**INSTRUCTIONS FOR THE TASK**
Return only the stretch of the material below that begins with the line containing "Add a link to" and ends with the line containing "- **Sync**: Creates", exactly; both of those lines belong to it.

**RECORDS TO USE**
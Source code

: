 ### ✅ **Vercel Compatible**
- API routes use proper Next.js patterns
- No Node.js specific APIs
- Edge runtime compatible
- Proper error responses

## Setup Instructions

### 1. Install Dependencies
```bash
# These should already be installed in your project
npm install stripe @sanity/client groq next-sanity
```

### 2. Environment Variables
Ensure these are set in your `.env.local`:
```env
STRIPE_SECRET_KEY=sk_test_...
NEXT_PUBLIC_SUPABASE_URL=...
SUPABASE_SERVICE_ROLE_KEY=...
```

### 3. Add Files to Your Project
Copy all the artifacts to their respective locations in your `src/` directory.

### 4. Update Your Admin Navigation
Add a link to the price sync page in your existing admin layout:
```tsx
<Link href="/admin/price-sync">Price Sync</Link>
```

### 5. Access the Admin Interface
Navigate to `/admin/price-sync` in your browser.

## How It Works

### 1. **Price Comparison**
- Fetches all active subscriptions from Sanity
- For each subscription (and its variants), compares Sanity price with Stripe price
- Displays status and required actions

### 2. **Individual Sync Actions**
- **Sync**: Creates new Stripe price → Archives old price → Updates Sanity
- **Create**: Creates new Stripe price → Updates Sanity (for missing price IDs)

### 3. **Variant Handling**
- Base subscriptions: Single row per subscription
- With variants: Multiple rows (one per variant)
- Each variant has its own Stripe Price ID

**REPLY TO THE EXERCISE**
Add a link to the price sync page in your existing admin layout:
```tsx
<Link href="/admin/price-sync">Price Sync</Link>
```

### 5. Access the Admin Interface
Navigate to `/admin/price-sync` in your browser.

## How It Works

### 1. **Price Comparison**
- Fetches all active subscriptions from Sanity
- For each subscription (and its variants), compares Sanity price with Stripe price
- Displays status and required actions

### 2. **Individual Sync Actions**
- **Sync**: Creates new Stripe price → Archives old price → Updates Sanity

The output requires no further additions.